Nous retrouvons ainsi, d’un nouvelle manière, le triangle des lignes de force : lance/pilon/épée qui est décidément la clé de la composition.
Bien sûr Botticelli a peint Vénus et Mars, il n’a pas peint Cybèle et Attis. Si la conque vénusienne et les armes martiales sont bien là, il n’est pas sûr que le fruit à moitié dissimulé soit une amande. Mais il n’est pas interdit de rêver, dans l’esprit de la Renaissance, sur la force des mythes comparés et superposés.
A force de contempler le tableau, les identifications se brouillent : on perd de vue les attributs des deux dieux, au profit d’une frise de symboles phalliques et vaginaux brandis par des panisques déchaînés.

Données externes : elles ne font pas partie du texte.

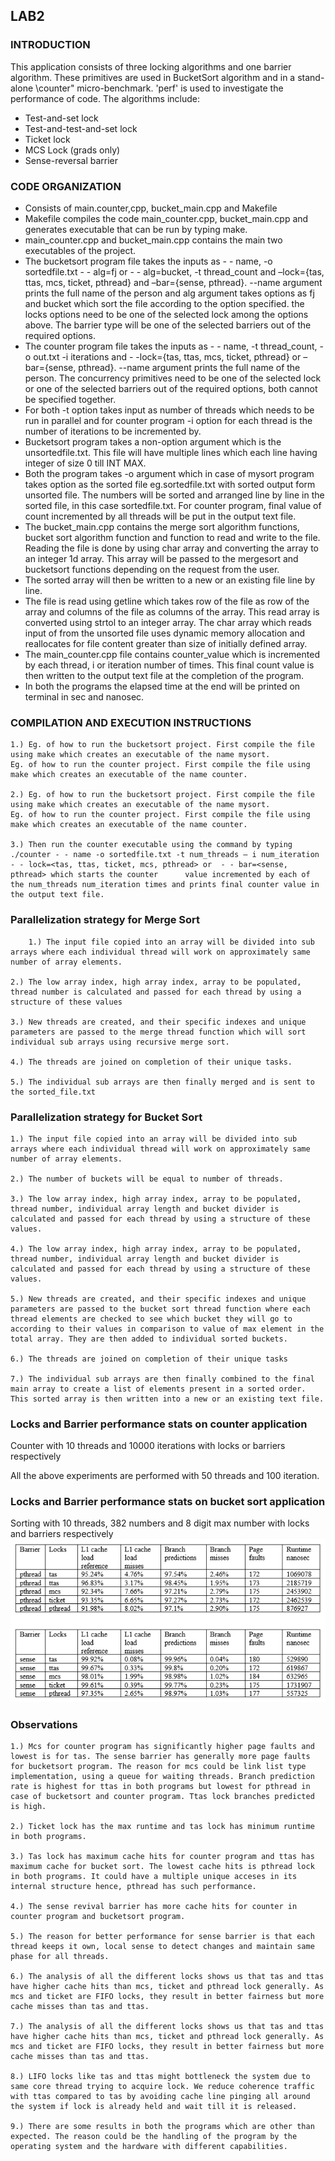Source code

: ## LAB2

### INTRODUCTION
This application consists of three locking algorithms and one barrier algorithm. These primitives are used in  BucketSort algorithm and in a
stand-alone \counter" micro-benchmark. 'perf' is used to investigate the performance of code.
The algorithms include:
-  Test-and-set lock
-  Test-and-test-and-set lock
-  Ticket lock
-  MCS Lock (grads only)
-  Sense-reversal barrier


### CODE ORGANIZATION
-  	Consists of main.counter,cpp, bucket_main.cpp and Makefile
-  	Makefile compiles the code main_counter.cpp, bucket_main.cpp and generates executable that can be run by typing make. 
-  	main_counter.cpp and bucket_main.cpp contains the main two executables of the project.
-  	The bucketsort program file takes the inputs as  - - name,  -o sortedfile.txt   - - alg=fj or - - alg=bucket, -t thread_count and –lock={tas, ttas, mcs, ticket, pthread} and –bar={sense, pthread}. --name argument prints the full name of the person and alg argument takes options as fj and bucket which sort the file according to the option specified. the locks options need to be one of the selected lock  among the options above. The barrier type will be one of the selected barriers out of the required options. 
-  	The counter program file takes the inputs as - - name, -t thread_count, -o out.txt -i iterations and        - -lock={tas, ttas, mcs, ticket, pthread} or –bar={sense, pthread}. --name argument prints the full name of the person. The concurrency primitives need to be one of the selected lock or one of the selected barriers out of the required options, both cannot be specified together.
-  	For both -t option takes input as number of threads which needs to be run in parallel and for counter program -i option for each thread is the number of iterations to be incremented by.
-  	Bucketsort program takes a non-option argument which is the unsortedfile.txt. This file will have multiple lines which each line having integer of size 0 till INT MAX.
-  	Both the program takes -o argument which in case of mysort program takes option as the sorted file eg.sortedfile.txt with sorted output form unsorted file. The numbers will be sorted and arranged line by line in the sorted file, in this case sortedfile.txt. For counter program, final value of count incremented by all threads will be put in the output text file.
-  	The bucket_main.cpp contains the merge sort algorithm functions, bucket sort algorithm function and function to read and write to the file. Reading the file is done by using char array and converting the array to an integer 1d array. This array will be passed to the mergesort and bucketsort functions depending on the request from the user.
-  	The sorted array will then be written to a new or an existing file line by line.
-  	The file is read using getline which takes row of the file as row of the array and columns of the file as columns of the array. This read array is converted using strtol to an integer array. The char  array which reads input of from the unsorted file uses dynamic memory allocation and reallocates for file content greater than size of initially defined array.
-  	The main_counter.cpp file contains counter_value which is incremented by each thread, i or iteration number of times. This final count value is then written to the output text file at the completion of the program.
-  	In both the programs the elapsed time at the end will be printed on terminal in sec and nanosec.


### COMPILATION AND EXECUTION INSTRUCTIONS

    1.) Eg. of how to run the bucketsort project. First compile the file using make which creates an executable of the name mysort. 
	Eg. of how to run the counter project. First compile the file using make which creates an executable of the name counter. 

    2.) Eg. of how to run the bucketsort project. First compile the file using make which creates an executable of the name mysort. 
	Eg. of how to run the counter project. First compile the file using make which creates an executable of the name counter. 

    3.) Then run the counter executable using the command by typing
 	./counter - - name -o sortedfile.txt -t num_threads – i num_iteration - - lock=<tas, ttas, ticket, mcs, pthread> or  - - bar=<sense, pthread> which starts the counter 		value incremented by each of the num_threads num_iteration times and prints final counter value in the output text file. 


### Parallelization strategy for Merge Sort


    	1.) The input file copied into an array will be divided into sub arrays where each individual thread will work on approximately same number of array elements.

	2.) The low array index, high array index, array to be populated, thread number is calculated and passed for each thread by using a structure of these values

	3.) New threads are created, and their specific indexes and unique parameters are passed to the merge thread function which will sort individual sub arrays using recursive merge sort.

	4.) The threads are joined on completion of their unique tasks.

	5.) The individual sub arrays are then finally merged and is sent to the sorted_file.txt  

### Parallelization strategy for Bucket Sort

	1.) The input file copied into an array will be divided into sub arrays where each individual thread will work on approximately same number of array elements.

	2.) The number of buckets will be equal to number of threads.

	3.) The low array index, high array index, array to be populated, thread number, individual array length and bucket divider is calculated and passed for each thread by using a structure of these values.

	4.) The low array index, high array index, array to be populated, thread number, individual array length and bucket divider is calculated and passed for each thread by using a structure of these values.

	5.) New threads are created, and their specific indexes and unique parameters are passed to the bucket sort thread function where each thread elements are checked to see which bucket they will go to according to their values in comparison to value of max element in the total array. They are then added to individual sorted buckets.

	6.) The threads are joined on completion of their unique tasks
	
	7.) The individual sub arrays are then finally combined to the final main array to create a list of elements present in a sorted order. This sorted array is then written into a new or an existing text file.

### Locks and Barrier performance stats on counter application
Counter with 10 threads and 10000 iterations with locks or barriers respectively
![]()


All the above experiments are performed with 50 threads and 100 iteration.

### Locks and Barrier performance stats on bucket sort application
Sorting with 10 threads, 382 numbers and 8 digit max number with locks and barriers respectively
![](https://github.com/HARSH1911RATHORE/Concurrent_Programming/blob/master/LAB_2/Bucket_sort_perf.PNG)


### Observations

    1.) Mcs for counter program has significantly higher page faults and lowest is for tas. The sense barrier has generally more page faults for bucketsort program. The reason for mcs could be link list type implementation, using a queue for waiting threads. Branch prediction rate is highest for ttas in both programs but lowest for pthread in case of bucketsort and counter program. Ttas lock branches predicted is high.

    2.) Ticket lock has the max runtime and tas lock has minimum runtime in both programs.
	
    3.) Tas lock has maximum cache hits for counter program and ttas has maximum cache for bucket sort. The lowest cache hits is pthread lock in both programs. It could have a multiple unique acceses in its internal structure hence, pthread has such performance.
    
    4.) The sense revival barrier has more cache hits for counter in counter program and bucketsort program.

    5.) The reason for better performance for sense barrier is that each thread keeps it own, local sense to detect changes and maintain same phase for all threads. 
    
    6.) The analysis of all the different locks shows us that tas and ttas have higher cache hits than mcs, ticket and pthread lock generally. As mcs and ticket are FIFO locks, they result in better fairness but more cache misses than tas and ttas.
    
    7.) The analysis of all the different locks shows us that tas and ttas have higher cache hits than mcs, ticket and pthread lock generally. As mcs and ticket are FIFO locks, they result in better fairness but more cache misses than tas and ttas. 
    
    8.) LIFO locks like tas and ttas might bottleneck the system due to same core thread trying to acquire lock. We reduce coherence traffic with ttas compared to tas by avoiding cache line pinging all around the system if lock is already held and wait till it is released.
    
    9.) There are some results in both the programs which are other than expected. The reason could be the handling of the program by the operating system and the hardware with different capabilities.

Le couple officiel devient un couple générique, et le thème de l’impuissance virile rejoint les grandes orgues de l’angoisse de castration.
Derrière Mars endormi se profilent les figures de tous ceux qui ont perdu, momentanément ou définitivement, le contrôle de leur organe viril : Ouranos, Zeus, Cybèle ou Attis.
En Vénus vigilante, rien n’empêche de reconnaître ces deux maîtresses-femmes :
- Cybèle, cette fois débarrassée de sa partie mâle, et amoureuse d’un petit-fils conçu par procréation arboricole ;
- ou bien Nana, fille du fleuve, ancêtre des mères-porteuses, inséminée par une amande.